Glossary
Definitions of Key Terms Used in Citizen Renaissance
The Three Seismic Shifts:
All three are described in more detail below.
Consumer: Someone whose life is defined by extrinsic values such as self-focus, selfishness and the acquisition of material goods or image and position. Consumers have lower levels of personal Wellbeing, over-consume and have high concomitant responsibility for damage to our planet.
Citizen: Someone whose intrinsic values include personal growth, emotional intimacy and community involvement. These are also values that determine how happy we are and that tend to lead us away from hyper-consumption and the concomitant damage to the planet, towards more meaningful sources of fulfilment.
Citizen Renaissance: A resurgent and active Citizenship – fuelled by the three seismic shifts of our time – where people, companies and governments will have to work to higher, more responsible and more far-seeing ethical standards.
Digital Democracy: The democratisation of opinion, action and communication thanks to the internet. In today’s world, a ‘person like me’ has just as much – if not more – ability to be heard as any so-called expert or influencer. The power of the collective is faster and more influential than ever before, and demands accountability and transparency of institutions and leaders.
Needs, Means and Wants:
- Needs: What we actually ‘need’ to make us happy, fulfilled people.
- Wants: What we desire, but don’t actually ‘need’. These desires have often been created by advertising and fuelled by aspiration and envy.
- Means: The amount of the planet’s resources we can safely afford to rely on to meet those needs. The requisite health of an ecosystem relative to that social objective.

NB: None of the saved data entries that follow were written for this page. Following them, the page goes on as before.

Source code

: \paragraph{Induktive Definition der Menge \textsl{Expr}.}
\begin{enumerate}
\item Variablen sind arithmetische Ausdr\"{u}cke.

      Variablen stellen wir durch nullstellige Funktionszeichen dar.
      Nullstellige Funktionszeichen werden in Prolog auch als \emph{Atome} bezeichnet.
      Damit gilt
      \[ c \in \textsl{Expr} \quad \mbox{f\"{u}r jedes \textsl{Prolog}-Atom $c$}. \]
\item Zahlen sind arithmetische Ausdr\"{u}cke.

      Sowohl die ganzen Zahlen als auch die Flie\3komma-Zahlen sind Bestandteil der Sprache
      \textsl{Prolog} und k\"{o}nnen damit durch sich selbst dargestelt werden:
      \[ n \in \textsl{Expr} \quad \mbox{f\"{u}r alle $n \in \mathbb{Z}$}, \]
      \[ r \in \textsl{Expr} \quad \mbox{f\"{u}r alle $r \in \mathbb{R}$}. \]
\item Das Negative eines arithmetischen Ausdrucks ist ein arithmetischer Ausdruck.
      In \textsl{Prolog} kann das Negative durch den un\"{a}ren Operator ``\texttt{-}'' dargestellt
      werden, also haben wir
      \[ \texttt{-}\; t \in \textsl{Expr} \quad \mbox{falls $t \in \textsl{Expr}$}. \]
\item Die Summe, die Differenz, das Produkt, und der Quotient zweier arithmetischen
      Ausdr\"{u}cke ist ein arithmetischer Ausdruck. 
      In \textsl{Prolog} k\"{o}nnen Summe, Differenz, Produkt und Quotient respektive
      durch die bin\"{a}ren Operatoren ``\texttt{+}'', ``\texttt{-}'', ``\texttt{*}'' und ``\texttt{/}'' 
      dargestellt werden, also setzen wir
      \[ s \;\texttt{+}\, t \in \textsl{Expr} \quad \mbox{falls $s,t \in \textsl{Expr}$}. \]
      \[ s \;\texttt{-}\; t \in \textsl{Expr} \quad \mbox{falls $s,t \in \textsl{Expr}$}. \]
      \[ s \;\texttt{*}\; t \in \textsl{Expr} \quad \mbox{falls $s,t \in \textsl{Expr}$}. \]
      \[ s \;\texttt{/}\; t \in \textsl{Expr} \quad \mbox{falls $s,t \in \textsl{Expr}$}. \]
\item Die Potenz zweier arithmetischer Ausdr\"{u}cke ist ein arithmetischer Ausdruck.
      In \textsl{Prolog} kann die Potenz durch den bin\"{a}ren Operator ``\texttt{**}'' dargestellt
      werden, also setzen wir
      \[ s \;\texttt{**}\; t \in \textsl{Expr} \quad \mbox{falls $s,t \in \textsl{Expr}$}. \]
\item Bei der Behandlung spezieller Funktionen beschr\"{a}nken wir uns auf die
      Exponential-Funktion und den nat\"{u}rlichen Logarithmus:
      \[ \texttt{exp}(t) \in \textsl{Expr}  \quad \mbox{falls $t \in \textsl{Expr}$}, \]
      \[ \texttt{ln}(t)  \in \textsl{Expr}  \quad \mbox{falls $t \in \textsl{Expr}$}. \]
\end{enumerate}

The Perfect Storm: The Perfect Storm speaks to more than climate change, the increase in global temperatures and the melting of ice-caps. It covers multiple and associated ills – not least the alarming increase in levels of scarcity from foods to fuels, and the growing social inequalities which are leading not just to injustice but also to local, regional and, potentially, global conflict.
Public Engagement: The new Tripartite Contract between Business, Politics and Citizenship. A forum for constructive dialogue and the principal model for the Communications company of the future.
Wellbeing Economy: An economy driven by Ecological Economics – not GDP – and tuned into maximising the Wellbeing of society, now and in the future.
Wellbeing Imperative: The need for Wellbeing in the face of falling happiness. The emergence of a resurgent Citizenship away from a world driven by high-consumption and relative-materialism.